The world of social business is as competitive as any other field, with newcomers and competitors entering previously unexplored markets at an unprecedented rate. Businesses have realized that in order to become global leaders they need to focus on underserved geographies and demographics, as well as increase their transparency and focus on the triple bottom line: people, planet and profit.
So with all the new players entering the market, what can you do to ensure you remain ahead of the game, not just in terms of profits, but also in reaching out to the people you are trying to help in the most efficient way possible?
When working with social enterprise ventures, a few unfortunate patterns keep coming up. Startups – social enterprise startups in particular seem to want to do too much all at the same time. Their business plans escalate and what started off as an elegant, streamlined product or service based on the team’s actual competencies turns into a complex portfolio that the startup has neither the resources nor the skills to execute efficiently.
While this comes from the best of intentions of serving as much of the market as possible, it is actually detrimental to the core business mission of the company.

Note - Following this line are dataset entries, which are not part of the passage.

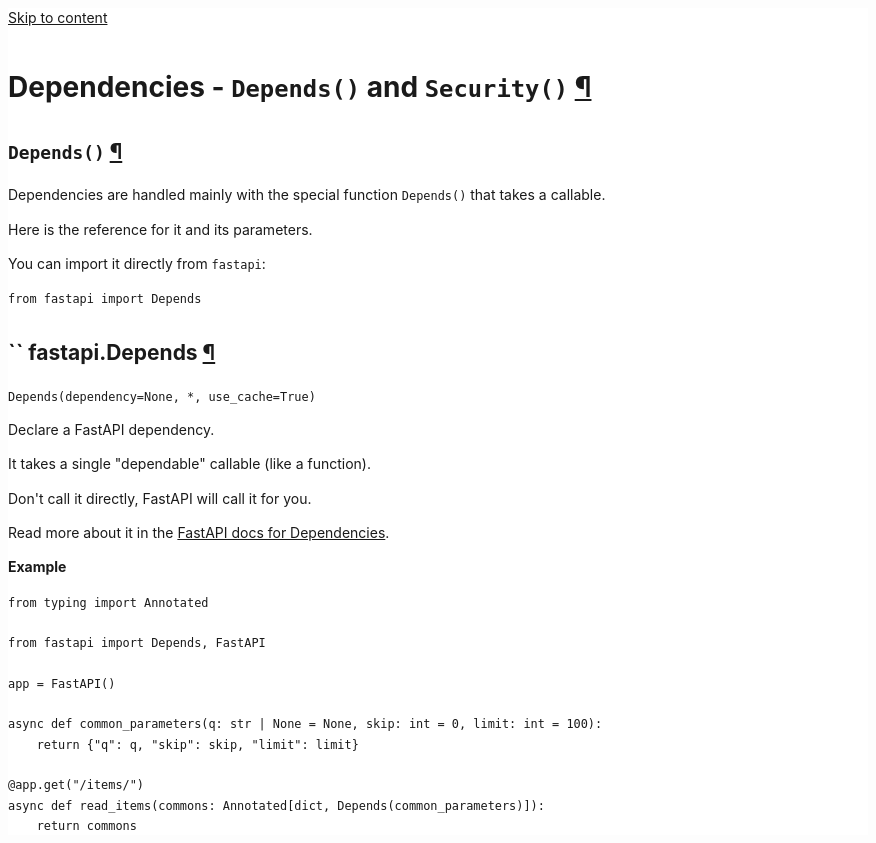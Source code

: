 [Skip to content](https://fastapi.tiangolo.com/reference/dependencies/#dependencies-depends-and-security)

# Dependencies - `Depends()` and `Security()` [¶](https://fastapi.tiangolo.com/reference/dependencies/\#dependencies-depends-and-security "Permanent link")

## `Depends()` [¶](https://fastapi.tiangolo.com/reference/dependencies/\#depends "Permanent link")

Dependencies are handled mainly with the special function `Depends()` that takes a callable.

Here is the reference for it and its parameters.

You can import it directly from `fastapi`:

```md-code__content
from fastapi import Depends

```

## `` fastapi.Depends [¶](https://fastapi.tiangolo.com/reference/dependencies/\#fastapi.Depends "Permanent link")

```md-code__content
Depends(dependency=None, *, use_cache=True)

```

Declare a FastAPI dependency.

It takes a single "dependable" callable (like a function).

Don't call it directly, FastAPI will call it for you.

Read more about it in the
[FastAPI docs for Dependencies](https://fastapi.tiangolo.com/tutorial/dependencies/).

**Example**

```md-code__content
from typing import Annotated

from fastapi import Depends, FastAPI

app = FastAPI()

async def common_parameters(q: str | None = None, skip: int = 0, limit: int = 100):
    return {"q": q, "skip": skip, "limit": limit}

@app.get("/items/")
async def read_items(commons: Annotated[dict, Depends(common_parameters)]):
    return commons

```
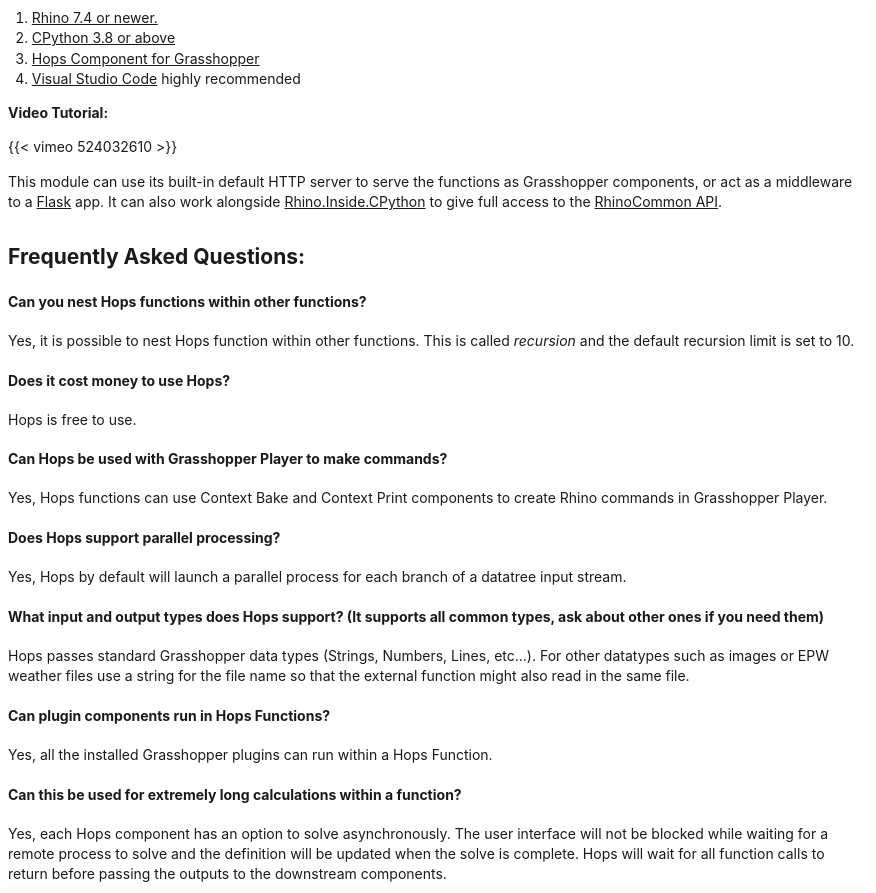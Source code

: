 1. [Rhino 7.4 or newer.](https://www.rhino3d.com/download/)
1. [CPython 3.8 or above](https://www.python.org/downloads/)
1. [Hops Component for Grasshopper](https://developer.rhino3d.com/guides/grasshopper/hops-component/)
1. [Visual Studio Code](https://code.visualstudio.com/) highly recommended

**Video Tutorial:**

{{< vimeo 524032610 >}}

This module can use its built-in default HTTP server to serve the functions as Grasshopper components, or act as a middleware to a [Flask](https://flask.palletsprojects.com/en/1.1.x/) app. It can also work alongside [Rhino.Inside.CPython](https://discourse.mcneel.com/t/rhino-inside-python/78987) to give full access to the [RhinoCommon API](https://developer.rhino3d.com/api/).

## Frequently Asked Questions:

#### Can you nest Hops functions within other functions?

Yes, it is possible to nest Hops function within other functions. This is called _recursion_ and the default recursion limit is set to 10.

#### Does it cost money to use Hops?

Hops is free to use.

#### Can Hops be used with Grasshopper Player to make commands?

Yes, Hops functions can use Context Bake and Context Print components to create Rhino commands in Grasshopper Player.

#### Does Hops support parallel processing?

Yes, Hops by default will launch a parallel process for each branch of a datatree input stream.

#### What input and output types does Hops support? (It supports all common types, ask about other ones if you need them)

Hops passes standard Grasshopper data types (Strings, Numbers, Lines, etc...). For other datatypes such as images or EPW weather files use a string for the file name so that the external function might also read in the same file.

#### Can plugin components run in Hops Functions?

Yes, all the installed Grasshopper plugins can run within a Hops Function.

#### Can this be used for extremely long calculations within a function?

Yes, each Hops component has an option to solve asynchronously. The user interface will not be blocked while waiting for a remote process to solve and the definition will be updated when the solve is complete. Hops will wait for all function calls to return before passing the outputs to the downstream components.
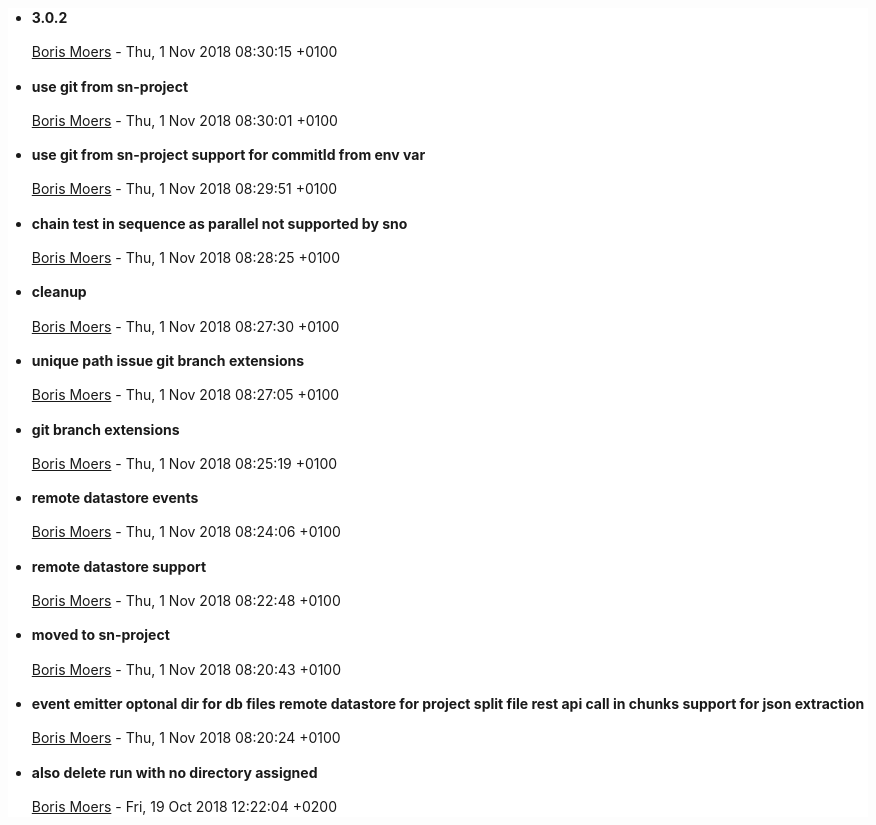 * __3.0.2__

    [Boris Moers](mailto:boris@moers.ch) - Thu, 1 Nov 2018 08:30:15 +0100
    
    

* __use git from sn-project__

    [Boris Moers](mailto:boris@moers.ch) - Thu, 1 Nov 2018 08:30:01 +0100
    
    

* __use git from sn-project support for commitId from env var__

    [Boris Moers](mailto:boris@moers.ch) - Thu, 1 Nov 2018 08:29:51 +0100
    
    

* __chain test in sequence as parallel not supported by sno__

    [Boris Moers](mailto:boris@moers.ch) - Thu, 1 Nov 2018 08:28:25 +0100
    
    

* __cleanup__

    [Boris Moers](mailto:boris@moers.ch) - Thu, 1 Nov 2018 08:27:30 +0100
    
    

* __unique path issue git branch extensions__

    [Boris Moers](mailto:boris@moers.ch) - Thu, 1 Nov 2018 08:27:05 +0100
    
    

* __git branch extensions__

    [Boris Moers](mailto:boris@moers.ch) - Thu, 1 Nov 2018 08:25:19 +0100
    
    

* __remote datastore events__

    [Boris Moers](mailto:boris@moers.ch) - Thu, 1 Nov 2018 08:24:06 +0100
    
    

* __remote datastore support__

    [Boris Moers](mailto:boris@moers.ch) - Thu, 1 Nov 2018 08:22:48 +0100
    
    

* __moved to sn-project__

    [Boris Moers](mailto:boris@moers.ch) - Thu, 1 Nov 2018 08:20:43 +0100
    
    

* __event emitter optonal dir for db files remote datastore for project split file rest api call in chunks support for json extraction__

    [Boris Moers](mailto:boris@moers.ch) - Thu, 1 Nov 2018 08:20:24 +0100
    
    

* __also delete run with no directory assigned__

    [Boris Moers](mailto:boris@moers.ch) - Fri, 19 Oct 2018 12:22:04 +0200
    
    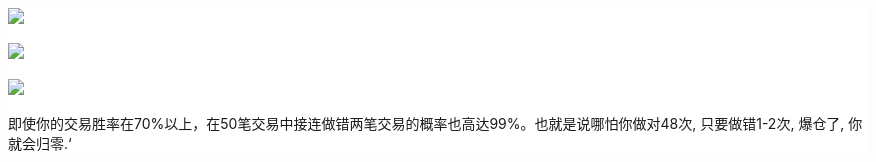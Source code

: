 

![](https://vpbwqsqb95.feishu.cn/space/api/box/stream/download/asynccode/?code=ZTA0ZjA4MTNlOGYwNzJmZDgzZTdjZjUzZjAzMGZjMGJfSWFyVVFLZW1mTjRneWFmRDludEMxTGJTYXZaZXJpeldfVG9rZW46U1R4WWIwOHpTb29jcmV4ekt5MmNWbnNObmpkXzE3MTQ5MDA2MTM6MTcxNDkwNDIxM19WNA)

  

![](https://vpbwqsqb95.feishu.cn/space/api/box/stream/download/asynccode/?code=ZTNkZWMxNDNhMjUxMGJjMTBhZGI2MWEwYjg3YzZjMzRfNGNGTm5QblBxcVk3cTBaMjlsSlhUS0tsbGl3N0xpMDZfVG9rZW46SkgyVmJkWHhhb1BsQzJ4NlZjQmNLa0lkbkozXzE3MTQ5MDA2MTM6MTcxNDkwNDIxM19WNA)

![](https://vpbwqsqb95.feishu.cn/space/api/box/stream/download/asynccode/?code=ZTliYmI3ZWJjNTI1NDAzMTlhM2ZmZTJhMDQ4ZDBmMzlfVVRjWXJETmV2ZmFLeUdsMDZVajB2bWZiQUZmYzI2RzRfVG9rZW46UlZ5Y2JoUnlJb3FWYkZ4aEdCbWNLNVdubkJnXzE3MTQ5MDA2MTM6MTcxNDkwNDIxM19WNA)

即使你的交易胜率在70%以上，在50笔交易中接连做错两笔交易的概率也高达99%。也就是说哪怕你做对48次, 只要做错1-2次, 爆仓了, 你就会归零.‘

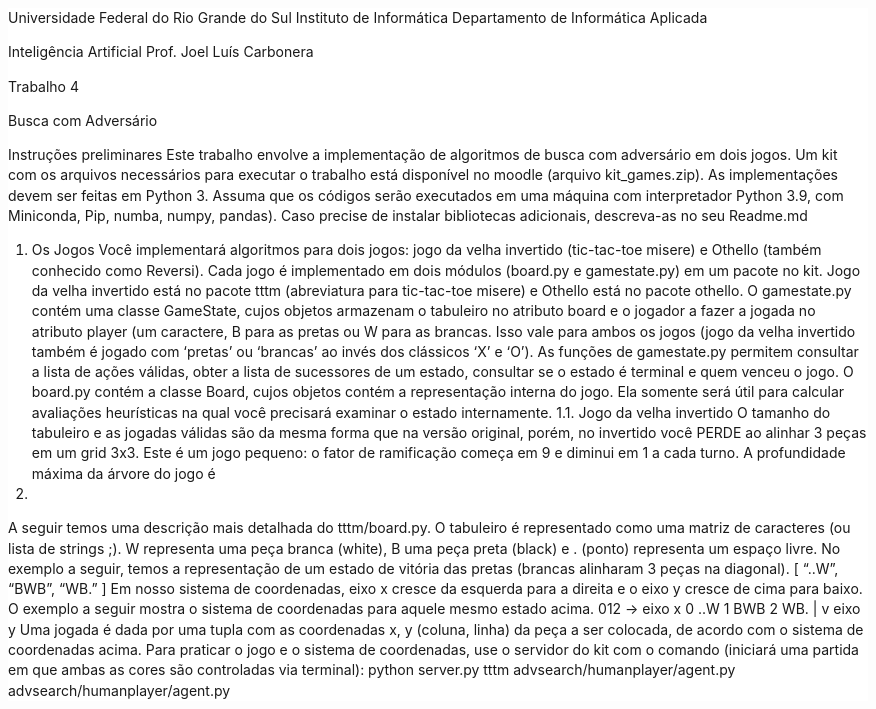 Universidade Federal do Rio Grande do Sul
Instituto de Informática
Departamento de Informática Aplicada

Inteligência Artificial
Prof. Joel Luís Carbonera

Trabalho 4

Busca com Adversário

Instruções preliminares
Este trabalho envolve a implementação de algoritmos de busca com adversário em dois jogos. Um
kit com os arquivos necessários para executar o trabalho está disponível no moodle (arquivo
kit_games.zip).
As implementações devem ser feitas em Python 3. Assuma que os códigos serão executados em uma
máquina com interpretador Python 3.9, com Miniconda, Pip, numba, numpy, pandas). Caso precise
de instalar bibliotecas adicionais, descreva-as no seu Readme.md

1. Os Jogos
Você implementará algoritmos para dois jogos: jogo da velha invertido (tic-tac-toe misere) e Othello
(também conhecido como Reversi). Cada jogo é implementado em dois módulos (board.py e
gamestate.py) em um pacote no kit. Jogo da velha invertido está no pacote tttm (abreviatura
para tic-tac-toe misere) e Othello está no pacote othello.
O gamestate.py contém uma classe GameState, cujos objetos armazenam o tabuleiro no
atributo board e o jogador a fazer a jogada no atributo player (um caractere, B para as pretas ou
W para as brancas. Isso vale para ambos os jogos (jogo da velha invertido também é jogado com
‘pretas’ ou ‘brancas’ ao invés dos clássicos ‘X’ e ‘O’). As funções de gamestate.py permitem
consultar a lista de ações válidas, obter a lista de sucessores de um estado, consultar se o estado é
terminal e quem venceu o jogo.
O board.py contém a classe Board, cujos objetos contém a representação interna do jogo. Ela
somente será útil para calcular avaliações heurísticas na qual você precisará examinar o estado
internamente.
1.1. Jogo da velha invertido
O tamanho do tabuleiro e as jogadas válidas são da mesma forma que na versão original, porém, no
invertido você PERDE ao alinhar 3 peças em um grid 3x3. Este é um jogo pequeno: o fator de
ramificação começa em 9 e diminui em 1 a cada turno. A profundidade máxima da árvore do jogo é
9.

A seguir temos uma descrição mais detalhada do tttm/board.py. O tabuleiro é representado
como uma matriz de caracteres (ou lista de strings ;). W representa uma peça branca (white), B uma
peça preta (black) e . (ponto) representa um espaço livre. No exemplo a seguir, temos a representação
de um estado de vitória das pretas (brancas alinharam 3 peças na diagonal).
[
“..W”,
“BWB”,
“WB.”
]
Em nosso sistema de coordenadas, eixo x cresce da esquerda para a direita e o eixo y cresce de cima
para baixo. O exemplo a seguir mostra o sistema de coordenadas para aquele mesmo estado acima.
012 -> eixo x
0 ..W
1 BWB
2 WB.
|
v
eixo y
Uma jogada é dada por uma tupla com as coordenadas x, y (coluna, linha) da peça a ser colocada, de
acordo com o sistema de coordenadas acima.
Para praticar o jogo e o sistema de coordenadas, use o servidor do kit com o comando (iniciará uma
partida em que ambas as cores são controladas via terminal):
python server.py tttm advsearch/humanplayer/agent.py
advsearch/humanplayer/agent.py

Startups also face significant difficulties when it comes to forming the right team. A social enterprise is a labor of love and it is challenging to find others who will be as passionate about the cause as the founders are. In addition, they need to have the skills that will complement the team and strengthen the business.
After that, the start up decides one of two things; not to expand the core team, or not to carefully consider the areas that need filling in.
Small teams have to be able to work on a variety of projects and tasks. They also need to be able to multitask to a certain degree; but it is important to know where every team member’s core competencies lie. When working in their sweet spot, every individual can contribute the most to the team and the business. That is why focusing on nurturing these competencies is essential – not just for social businesses, but for all startups.
Having a clear vision and mission helps the management stay focused on what the core business operations are. Efficiency is built directly off that. Focusing on one thing that the organization does best and offering that product or service makes not only business sense, but it also ensures that the end market you are striving to serve gets the maximum value for their money.
For social entrepreneurs and their market segment, that often makes a significant difference in lifestyle and quality of life – much more so than for commercial enterprises that aim to serve developed markets. While you might think you are doing your customers a favor by expanding your portfolio, you are probably only decreasing your level of service and losing your competitive edge.
It is important for the managers of social enterprises to determine what the core capacities and skills of their team are and how to create a strategy that will leverage them in the most efficient way. This requires a strong corporate culture that supports both the individuals and the team, allowing them to express and explore their core skills, which in return will give management a clearer insight into which positions need to be filled and which skill sets are missing.